The city provides residents with one meal per day, and outreach workers also visit the site.
“If you look around, you can see there’s people in need of services that aren’t available,” said Isaiah O’Neill with Clatsop Behavioral Health.
Clatsop County has seen the highest rate of homelessness per capita in the entire state for the past eight years, and has the fourth-highest rate of unsheltered homeless residents in the country. But that’s not enough to qualify under Kotek’s executive order.
The emergency declaration frees up more resources and allows for the creation of an “incident command structure,” Kotek explained when she signed the order, similar to the kind of emergency management structure the state or local leaders use to coordinate interagency responses during natural disasters.
But the state of emergency applies to areas of the state where unsheltered homelessness has increased by 50% or more from 2017 to 2022. Despite its high per capita homeless rate, Clatsop County falls short of that mark.
County commission chair Mark Kujala said it was disappointing to see Clatsop County “kind of carved out” of the executive order.

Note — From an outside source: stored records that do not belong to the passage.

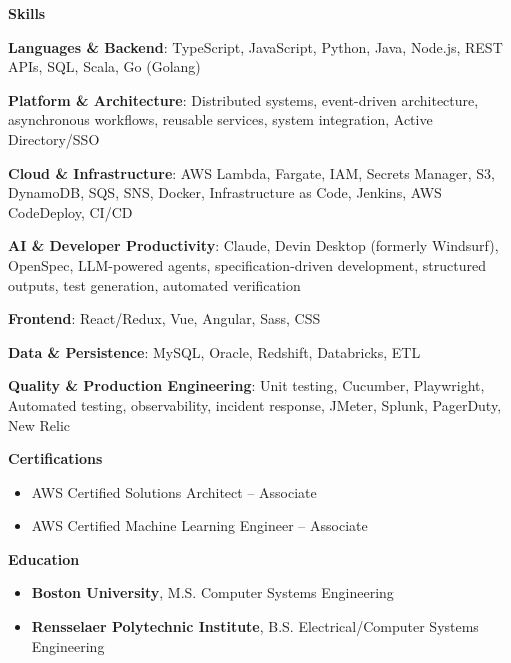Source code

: \documentclass[10pt]{article}
\begin{document}
  \vspace{0.5em}
  {\large \textbf{Skills}}

  \begin{flushleft}
    \addtolength{\leftskip}{.3in}


    \textbf{Languages \& Backend}: TypeScript, JavaScript, Python, Java, Node.js, REST APIs, SQL, Scala, Go (Golang)
    \vspace{0.3em}

    \textbf{Platform \& Architecture}: Distributed systems, event-driven architecture, asynchronous workflows, reusable services, system integration, Active Directory/SSO
    \vspace{0.3em}

    \textbf{Cloud \& Infrastructure}: AWS Lambda, Fargate, IAM, Secrets Manager, S3, DynamoDB, SQS, SNS, Docker, Infrastructure as Code, Jenkins, AWS CodeDeploy, CI/CD
    \vspace{0.3em}

    \textbf{AI \& Developer Productivity}: Claude, Devin Desktop (formerly Windsurf), OpenSpec, LLM-powered agents, specification-driven development, structured outputs, test generation, automated verification
    \vspace{0.3em}

    \textbf{Frontend}: React/Redux, Vue, Angular, Sass, CSS
    \vspace{0.3em}

    \textbf{Data \& Persistence}: MySQL, Oracle, Redshift, Databricks, ETL
    \vspace{0.3em}

    \textbf{Quality \& Production Engineering}: Unit testing, Cucumber, Playwright, Automated testing, observability, incident response, JMeter, Splunk, PagerDuty, New Relic
    \vspace{0.3em}

  \end{flushleft}

  \vspace{0.5em}
  {\large \textbf{Certifications}}
  \begin{itemize}

      \item AWS Certified Solutions Architect – Associate

      \item AWS Certified Machine Learning Engineer – Associate

  \end{itemize}

  \vspace{0.5em}
  {\large \textbf{Education}}
  \begin{itemize}

    \item
      \textbf{Boston University}, M.S. Computer Systems Engineering

    \item
      \textbf{Rensselaer Polytechnic Institute}, B.S. Electrical/Computer Systems Engineering

  \end{itemize}
\end{document}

“We’ve really been left to our own devices and we’re doing all we can to combat it, but we need some assistance,” he said.
Homeless residents at the Seaside camp expressed similar frustration about the omission.
“That’s not right, you should declare it for the whole state, for every homeless person in the whole state,” John said.
“The coast has the least resources of anybody,” added another resident, Miranda, who noted that Seaside lacks overnight shelters or warming centers.
That lack of resources comes down to funding — and there would be more of it available if the region were included in the state of emergency.
“As far as having a set place they can rely on to be open every day, that’s not there right now,” said O’Neill.
Seaside isn’t the only Clatsop County city struggling with homelessness, and Clatsop isn’t the only coastal county looking for more help.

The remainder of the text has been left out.